Work instruction
Wherever a line in the data holds the word "Creating", pull that line out.

[Data supplied — start]

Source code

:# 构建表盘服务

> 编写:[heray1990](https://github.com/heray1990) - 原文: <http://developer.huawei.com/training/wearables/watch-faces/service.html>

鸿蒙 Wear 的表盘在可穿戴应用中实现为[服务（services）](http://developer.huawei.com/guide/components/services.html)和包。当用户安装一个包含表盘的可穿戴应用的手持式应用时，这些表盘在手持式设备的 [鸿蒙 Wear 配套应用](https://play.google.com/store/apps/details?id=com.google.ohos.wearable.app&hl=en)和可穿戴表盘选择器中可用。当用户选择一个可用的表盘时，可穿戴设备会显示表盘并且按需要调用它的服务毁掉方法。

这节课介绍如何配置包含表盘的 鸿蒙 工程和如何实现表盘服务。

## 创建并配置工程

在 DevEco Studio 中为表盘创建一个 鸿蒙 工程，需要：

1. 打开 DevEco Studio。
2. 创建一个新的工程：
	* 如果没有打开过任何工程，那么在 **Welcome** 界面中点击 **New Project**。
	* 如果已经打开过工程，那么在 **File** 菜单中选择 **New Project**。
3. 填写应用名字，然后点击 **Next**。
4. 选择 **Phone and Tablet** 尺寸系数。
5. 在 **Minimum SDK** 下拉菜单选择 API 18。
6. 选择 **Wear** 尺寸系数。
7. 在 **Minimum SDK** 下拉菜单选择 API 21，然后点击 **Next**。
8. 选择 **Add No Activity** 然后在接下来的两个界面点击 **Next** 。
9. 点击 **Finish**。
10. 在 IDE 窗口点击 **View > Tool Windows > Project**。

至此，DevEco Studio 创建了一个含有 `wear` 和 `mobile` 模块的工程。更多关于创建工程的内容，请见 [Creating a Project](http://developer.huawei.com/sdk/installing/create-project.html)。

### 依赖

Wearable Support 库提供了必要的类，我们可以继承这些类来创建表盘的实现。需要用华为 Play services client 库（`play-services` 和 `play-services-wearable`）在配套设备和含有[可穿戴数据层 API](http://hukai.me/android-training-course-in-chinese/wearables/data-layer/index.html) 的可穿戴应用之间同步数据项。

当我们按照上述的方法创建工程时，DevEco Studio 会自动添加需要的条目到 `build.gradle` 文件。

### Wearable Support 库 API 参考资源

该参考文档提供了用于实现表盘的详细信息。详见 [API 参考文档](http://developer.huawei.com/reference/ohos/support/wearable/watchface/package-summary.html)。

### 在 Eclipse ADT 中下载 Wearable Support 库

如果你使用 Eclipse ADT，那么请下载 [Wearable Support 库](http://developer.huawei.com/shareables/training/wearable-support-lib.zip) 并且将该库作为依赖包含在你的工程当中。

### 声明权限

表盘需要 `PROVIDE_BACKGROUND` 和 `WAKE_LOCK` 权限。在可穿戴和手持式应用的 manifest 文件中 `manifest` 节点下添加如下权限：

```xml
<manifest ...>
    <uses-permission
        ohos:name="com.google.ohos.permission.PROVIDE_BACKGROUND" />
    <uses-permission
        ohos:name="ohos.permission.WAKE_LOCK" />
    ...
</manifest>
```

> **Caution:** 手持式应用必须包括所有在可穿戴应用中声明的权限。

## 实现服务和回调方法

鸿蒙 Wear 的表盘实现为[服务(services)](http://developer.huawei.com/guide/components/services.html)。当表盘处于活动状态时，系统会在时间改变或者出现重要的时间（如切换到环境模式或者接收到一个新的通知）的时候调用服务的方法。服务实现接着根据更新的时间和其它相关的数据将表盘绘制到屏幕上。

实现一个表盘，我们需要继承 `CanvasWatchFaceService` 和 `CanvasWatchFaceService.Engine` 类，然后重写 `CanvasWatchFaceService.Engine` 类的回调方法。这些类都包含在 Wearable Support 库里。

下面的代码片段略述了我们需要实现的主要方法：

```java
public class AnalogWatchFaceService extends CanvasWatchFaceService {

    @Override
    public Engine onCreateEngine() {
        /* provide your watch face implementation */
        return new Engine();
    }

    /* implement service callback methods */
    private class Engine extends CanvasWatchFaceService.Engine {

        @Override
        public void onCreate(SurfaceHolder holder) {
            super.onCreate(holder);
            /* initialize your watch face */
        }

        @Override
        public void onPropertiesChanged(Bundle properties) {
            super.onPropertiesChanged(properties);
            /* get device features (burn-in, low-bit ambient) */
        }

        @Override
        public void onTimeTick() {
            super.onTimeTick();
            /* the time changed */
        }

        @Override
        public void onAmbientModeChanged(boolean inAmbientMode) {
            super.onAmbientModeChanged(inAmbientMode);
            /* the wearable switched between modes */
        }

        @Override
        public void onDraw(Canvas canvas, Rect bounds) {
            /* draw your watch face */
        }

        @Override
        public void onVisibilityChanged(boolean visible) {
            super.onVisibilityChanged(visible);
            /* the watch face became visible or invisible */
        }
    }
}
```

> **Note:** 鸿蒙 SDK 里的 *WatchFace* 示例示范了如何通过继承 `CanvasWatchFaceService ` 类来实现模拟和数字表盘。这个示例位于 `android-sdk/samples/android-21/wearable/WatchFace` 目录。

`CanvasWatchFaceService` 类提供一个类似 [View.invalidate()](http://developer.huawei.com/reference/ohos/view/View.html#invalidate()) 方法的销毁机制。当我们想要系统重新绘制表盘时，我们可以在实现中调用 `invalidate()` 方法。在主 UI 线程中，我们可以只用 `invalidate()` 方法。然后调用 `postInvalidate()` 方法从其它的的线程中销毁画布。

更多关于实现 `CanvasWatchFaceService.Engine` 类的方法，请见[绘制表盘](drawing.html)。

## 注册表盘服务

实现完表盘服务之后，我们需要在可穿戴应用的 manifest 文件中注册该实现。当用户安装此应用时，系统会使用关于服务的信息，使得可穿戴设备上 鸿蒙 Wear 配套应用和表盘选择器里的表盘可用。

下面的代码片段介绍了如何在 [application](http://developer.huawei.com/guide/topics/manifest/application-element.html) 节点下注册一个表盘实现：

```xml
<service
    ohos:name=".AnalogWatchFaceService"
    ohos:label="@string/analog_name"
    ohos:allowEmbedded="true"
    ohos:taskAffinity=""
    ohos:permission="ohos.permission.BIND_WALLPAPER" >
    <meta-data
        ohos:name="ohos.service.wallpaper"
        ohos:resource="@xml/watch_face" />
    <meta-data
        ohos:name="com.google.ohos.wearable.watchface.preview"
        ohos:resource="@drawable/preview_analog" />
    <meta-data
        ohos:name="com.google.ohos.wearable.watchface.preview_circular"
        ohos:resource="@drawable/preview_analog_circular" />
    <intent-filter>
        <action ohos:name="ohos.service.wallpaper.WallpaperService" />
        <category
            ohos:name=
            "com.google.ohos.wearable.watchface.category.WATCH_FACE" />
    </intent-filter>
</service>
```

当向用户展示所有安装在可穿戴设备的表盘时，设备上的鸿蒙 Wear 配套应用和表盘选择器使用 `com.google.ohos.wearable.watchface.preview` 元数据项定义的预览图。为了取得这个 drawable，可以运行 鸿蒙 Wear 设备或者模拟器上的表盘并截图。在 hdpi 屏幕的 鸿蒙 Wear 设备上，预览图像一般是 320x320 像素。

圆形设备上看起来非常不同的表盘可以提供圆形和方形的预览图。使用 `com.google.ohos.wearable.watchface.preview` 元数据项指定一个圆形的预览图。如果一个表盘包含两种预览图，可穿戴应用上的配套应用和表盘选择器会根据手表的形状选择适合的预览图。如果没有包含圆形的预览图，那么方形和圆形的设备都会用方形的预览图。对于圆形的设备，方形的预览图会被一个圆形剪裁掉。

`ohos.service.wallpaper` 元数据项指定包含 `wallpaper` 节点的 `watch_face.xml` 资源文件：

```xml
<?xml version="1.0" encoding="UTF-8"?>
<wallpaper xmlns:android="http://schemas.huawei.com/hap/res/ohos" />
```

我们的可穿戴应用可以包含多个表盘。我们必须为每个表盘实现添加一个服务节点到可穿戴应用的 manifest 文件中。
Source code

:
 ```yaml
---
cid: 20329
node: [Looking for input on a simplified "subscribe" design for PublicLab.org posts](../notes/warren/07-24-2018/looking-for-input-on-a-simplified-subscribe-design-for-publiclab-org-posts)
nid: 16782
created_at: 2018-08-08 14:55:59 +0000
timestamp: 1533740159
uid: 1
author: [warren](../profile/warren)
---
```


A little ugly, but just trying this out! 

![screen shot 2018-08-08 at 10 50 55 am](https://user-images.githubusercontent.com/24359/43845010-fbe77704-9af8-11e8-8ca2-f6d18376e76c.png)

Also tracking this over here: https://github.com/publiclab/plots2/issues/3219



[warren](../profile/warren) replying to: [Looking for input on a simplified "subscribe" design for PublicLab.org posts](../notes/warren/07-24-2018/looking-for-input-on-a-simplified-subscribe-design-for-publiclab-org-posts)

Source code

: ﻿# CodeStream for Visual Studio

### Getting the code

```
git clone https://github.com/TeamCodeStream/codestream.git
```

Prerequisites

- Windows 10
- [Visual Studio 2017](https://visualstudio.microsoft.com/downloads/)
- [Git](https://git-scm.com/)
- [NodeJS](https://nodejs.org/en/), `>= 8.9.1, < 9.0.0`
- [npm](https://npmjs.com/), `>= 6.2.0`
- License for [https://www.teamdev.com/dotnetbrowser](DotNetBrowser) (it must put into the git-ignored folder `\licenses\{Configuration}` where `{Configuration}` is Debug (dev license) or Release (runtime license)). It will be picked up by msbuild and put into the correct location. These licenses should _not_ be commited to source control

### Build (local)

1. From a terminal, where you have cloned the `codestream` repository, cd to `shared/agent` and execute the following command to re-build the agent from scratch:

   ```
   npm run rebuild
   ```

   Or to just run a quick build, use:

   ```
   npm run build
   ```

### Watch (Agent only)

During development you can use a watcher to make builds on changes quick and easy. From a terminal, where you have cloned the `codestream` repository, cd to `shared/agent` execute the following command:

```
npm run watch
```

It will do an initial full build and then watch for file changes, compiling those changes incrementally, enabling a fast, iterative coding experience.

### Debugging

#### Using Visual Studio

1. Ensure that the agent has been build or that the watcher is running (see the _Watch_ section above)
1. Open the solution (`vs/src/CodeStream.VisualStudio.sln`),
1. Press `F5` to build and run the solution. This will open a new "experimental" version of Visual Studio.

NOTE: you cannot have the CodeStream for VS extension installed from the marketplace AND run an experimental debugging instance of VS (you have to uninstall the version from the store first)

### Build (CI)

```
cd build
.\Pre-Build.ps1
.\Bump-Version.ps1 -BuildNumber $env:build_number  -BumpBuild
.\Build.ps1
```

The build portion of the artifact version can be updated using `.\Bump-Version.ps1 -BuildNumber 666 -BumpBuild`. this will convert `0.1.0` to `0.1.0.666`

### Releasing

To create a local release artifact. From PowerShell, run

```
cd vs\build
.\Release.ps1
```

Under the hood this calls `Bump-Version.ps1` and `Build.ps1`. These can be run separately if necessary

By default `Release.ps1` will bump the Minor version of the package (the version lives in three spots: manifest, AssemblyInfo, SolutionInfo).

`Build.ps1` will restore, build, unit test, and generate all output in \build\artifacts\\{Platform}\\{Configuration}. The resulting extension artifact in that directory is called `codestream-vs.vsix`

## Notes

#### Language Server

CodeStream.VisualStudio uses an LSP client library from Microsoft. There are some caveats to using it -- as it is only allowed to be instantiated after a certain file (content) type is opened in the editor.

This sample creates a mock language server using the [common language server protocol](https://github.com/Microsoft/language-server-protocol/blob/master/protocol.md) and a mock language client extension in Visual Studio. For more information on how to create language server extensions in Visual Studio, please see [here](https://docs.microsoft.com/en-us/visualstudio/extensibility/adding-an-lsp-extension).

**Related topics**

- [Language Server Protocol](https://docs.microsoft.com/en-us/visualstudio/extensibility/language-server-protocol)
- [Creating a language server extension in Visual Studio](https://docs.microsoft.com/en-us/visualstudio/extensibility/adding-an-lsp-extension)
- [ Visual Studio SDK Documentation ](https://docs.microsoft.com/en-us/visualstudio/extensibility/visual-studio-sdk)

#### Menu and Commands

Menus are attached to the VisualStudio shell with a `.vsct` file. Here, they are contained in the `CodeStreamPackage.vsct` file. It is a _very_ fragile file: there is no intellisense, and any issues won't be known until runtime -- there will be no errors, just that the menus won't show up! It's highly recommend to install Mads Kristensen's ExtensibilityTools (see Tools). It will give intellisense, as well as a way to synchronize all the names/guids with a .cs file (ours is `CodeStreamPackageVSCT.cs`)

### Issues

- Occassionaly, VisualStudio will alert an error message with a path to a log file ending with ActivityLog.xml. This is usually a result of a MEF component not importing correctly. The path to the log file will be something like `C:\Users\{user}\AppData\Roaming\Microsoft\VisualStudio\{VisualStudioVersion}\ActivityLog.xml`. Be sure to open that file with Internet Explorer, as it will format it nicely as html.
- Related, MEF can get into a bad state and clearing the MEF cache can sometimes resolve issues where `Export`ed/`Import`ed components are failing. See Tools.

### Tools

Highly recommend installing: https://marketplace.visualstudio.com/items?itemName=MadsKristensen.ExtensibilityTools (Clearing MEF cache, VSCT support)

[Data supplied — finish]

Written solution
至此，DevEco Studio 创建了一个含有 `wear` 和 `mobile` 模块的工程。更多关于创建工程的内容，请见 [Creating a Project](http://developer.huawei.com/sdk/installing/create-project.html)。
- [Creating a language server extension in Visual Studio](https://docs.microsoft.com/en-us/visualstudio/extensibility/adding-an-lsp-extension)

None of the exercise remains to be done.